It's brilliant under nearly everything in fact we sell a large quantity of de-waxes shellac to flooring contractors who apply it over old floors as you say to seal in old stains, waxes etc.

It's such a great product, so many different coatings can go over it with no problem. It produces such a lovely warm appearance (another reason why the flooring guys like it under our waterbased floor finishes). 

I'm so sad, I've even set up a shellac appreciation society group on facebook! 

Ian


----------



## Sgian Dubh (13 Jun 2009)

Woodfinish Man":3l0pnvfa said:


> Agree 100% - SHELLAC RULES!
> 
> It's brilliant under nearly everything ... It's such a great product, so many different coatings can go over it with no problem. It produces such a lovely warm appearance (another reason why the flooring guys like it under our waterbased floor finishes).
> Ian



I was hoping you might agree with my fondness for shellac as a universal base coat. 

Incidentally, I do believe you missed a zero in your earlier post. 150 μm is a little less than 0.006 inches or 0.15 mm, not 0.06 inches which is nearly 1.5 mm.

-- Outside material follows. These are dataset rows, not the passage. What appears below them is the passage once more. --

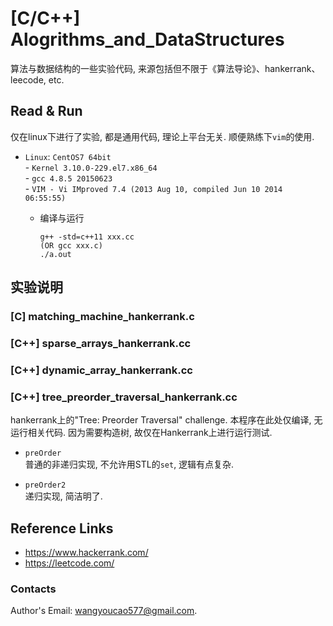 # [C/C++] Alogrithms_and_DataStructures
算法与数据结构的一些实验代码, 来源包括但不限于《算法导论》、hankerrank、leecode, etc.   


## Read & Run
仅在linux下进行了实验, 都是通用代码, 理论上平台无关. 顺便熟练下`vim`的使用.    
- `Linux`: `CentOS7 64bit`   
			- `Kernel 3.10.0-229.el7.x86_64`   
			- `gcc 4.8.5 20150623`   
			- `VIM - Vi IMproved 7.4 (2013 Aug 10, compiled Jun 10 2014 06:55:55)`    

	- 编译与运行   
		```
		g++ -std=c++11 xxx.cc    
		(OR gcc xxx.c)    
		./a.out   
		```   

## 实验说明   
  
### [C] matching_machine_hankerrank.c   

### [C++] sparse_arrays_hankerrank.cc   

### [C++] dynamic_array_hankerrank.cc   

### [C++] tree_preorder_traversal_hankerrank.cc   
hankerrank上的"Tree: Preorder Traversal" challenge. 本程序在此处仅编译, 无运行相关代码. 因为需要构造树, 故仅在Hankerrank上进行运行测试.   

- `preOrder`   
普通的非递归实现, 不允许用STL的`set`, 逻辑有点复杂.   

- `preOrder2`   
递归实现, 简洁明了.    


## Reference Links
- https://www.hackerrank.com/   
- https://leetcode.com/   


### Contacts
Author's Email: wangyoucao577@gmail.com.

A useful size guide for anyone struggling work out what a μm (micometre or micron) is then a typical human head hair is approximately 100 μm in diameter. A micron is one millionth of a metre. Therefore when spraying pre-cats, post-cats, etc, each coat should be applied at just a bit more than the thickness of a human head hair, maybe pubic hair thick, ha, ha. Apply the stuff thicker than this per coat and, if you apply three coats, then your finish is likely to fail due to cracking or Chinese writing. Slainte.


----------